I first create a little helper function that performs a row-wise sort on A and B (and renames it to V1 and V2).
replace_index <- function(dat){
x <- as.data.frame(t(sapply(seq_len(nrow(dat)),
function(i)sort(unlist(dat[i, 1:2])))))
names(x) <- paste("V", seq_len(ncol(x)), sep="")
data.frame(x, dat[, -(1:2), drop=FALSE])
}
replace_index(df1)
V1 V2 C D E F G
1 1 2 a a a a a
2 2 3 b b b c c
3 1 4 e e f f e
This means you can use a straight-forward merge to combine the data.
merge(replace_index(df1), replace_index(df2), all.y=TRUE)
V1 V2 C D E F G Z
1 1 2 a a a a a g
2 1 2 a a a a a h
3 1 4 e e f f e j
4 3 4 <NA> <NA> <NA> <NA> <NA> i
This is slightly clunky, and has some potential collision and order issues but works with your example
df1a <- df1; df1a$A <- df1$B; df1a$B <- df1$A #reverse A and B
merge(df2, rbind(df1,df1a), by.x=c("X","Y"), by.y=c("A","B"), all.x=TRUE)
to produce
X Y Z C D E F G
1 1 2 g a a a a a
2 1 4 j e e f f e
3 2 1 h a a a a a
4 3 4 i <NA> <NA> <NA> <NA> <NA>
One approach would be to create an id key for matching that is order invariant.
# create id key to match
require(plyr)
df1 = adply(df1, 1, transform, id = paste(min(A, B), "-", max(A, B)))
df2 = adply(df2, 1, transform, id = paste(min(X, Y), "-", max(X, Y)))
# combine data frames using `match`
cbind(df2, df1[match(df2$id, df1$id),3:7])
This produces the output
X Y Z id C D E F G
1 1 2 g 1 - 2 a a a a a
1.1 2 1 h 1 - 2 a a a a a
NA 3 4 i 3 - 4 <NA> <NA> <NA> <NA> <NA>
3 1 4 j 1 - 4 e e f f e
You could also join the tables both ways (X == A and Y == B, then X == B and Y == A) and rbind them. This will produce duplicate pairs where one way yielded a match and the other yielded NA, so you would then reduce duplicates by slicing only a single row for each X-Y combination, the one without NA if one exists.
library(dplyr)
m <- left_join(df2,df1,by = c("X" = "A","Y" = "B"))
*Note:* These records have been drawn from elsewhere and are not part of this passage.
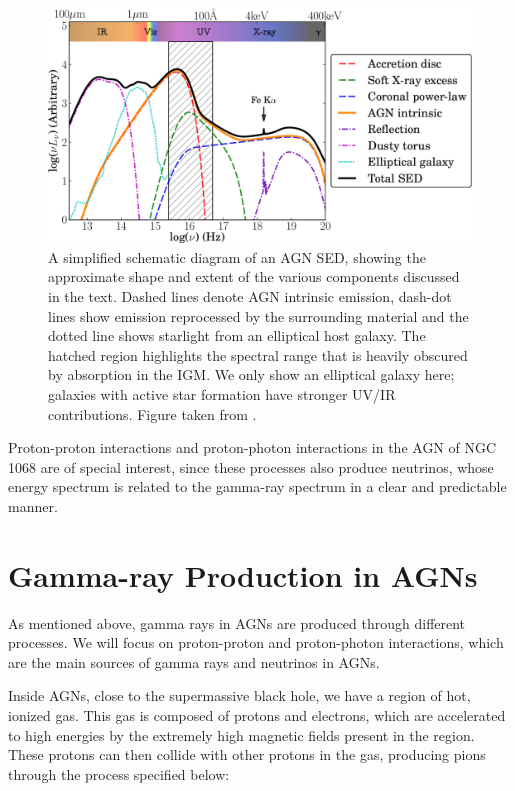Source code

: \begin{figure}[h]
    \centering
    \includegraphics[width=\textwidth]{Figures/AGN SED.png}
    \caption{A simplified schematic diagram of an AGN SED, showing the approximate shape and extent of the various components discussed in the text. Dashed lines denote AGN intrinsic emission, dash-dot lines show emission reprocessed by the surrounding material and the dotted line shows starlight from an elliptical host galaxy. The hatched region highlights the spectral range that is heavily obscured by absorption in the IGM. We only show an elliptical galaxy here; galaxies with active star formation have stronger UV/IR contributions. Figure taken from \citet{QuasarSEDCollinson_2016}.}
    \label{fig:AGN_SED}
\end{figure}

Proton-proton interactions and proton-photon interactions in the AGN of NGC 1068 are of special interest, since these processes also produce neutrinos, whose energy spectrum is related to the gamma-ray spectrum in a clear and predictable manner.


\section{Gamma-ray Production in AGNs}

As mentioned above, gamma rays in AGNs are produced through different processes. We will focus on proton-proton and proton-photon interactions, which are the main sources of gamma rays and neutrinos in AGNs.

Inside AGNs, close to the supermassive black hole, we have a region of hot, ionized gas. This gas is composed of protons and electrons, which are accelerated to high energies by the extremely high magnetic fields present in the region. These protons can then collide with other protons in the gas, producing pions through the process specified below:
n <- left_join(df2,df1,by = c("Y" = "A","X" = "B"))
rbind(m,n) %>%
group_by(X,Y) %>%
arrange(C,D,E,F,G) %>% # sort to put NA rows on bottom of pairs
slice(1) # take top row from combination
Produces:
Source: local data frame [4 x 8]
Groups: X, Y
X Y Z C D E F G
1 1 2 g a a a a a
2 1 4 j e e f f e
3 2 1 h a a a a a
4 3 4 i NA NA NA NA NA
Here's another possible solution in base R. This solution cbind()s new key columns (K1 and K2) to both data.frames using the vectorized pmin() and pmax() functions to derive the canonical order of the key columns, and merges on those:
merge(cbind(df2,K1=pmin(df2$X,df2$Y),K2=pmax(df2$X,df2$Y)),cbind(df1,K1=pmin(df1$A,df1$B),K2=pmax(df1$A,df1$B)),all.x=T)[,-c(1:2,6:7)];
## X Y Z C D E F G
## 1 1 2 g a a a a a
## 2 2 1 h a a a a a
## 3 1 4 j e e f f e
## 4 3 4 i <NA> <NA> <NA> <NA> <NA>
Note that the use of pmin() and pmax() is only possible for this problem because you only have two key columns; if you had more, then you'd have to use some kind of apply+sort solution to achieve the canonical key order for merging, similar to what #Andrie does in his helper function, which would work for any number of key columns, but would be less performant.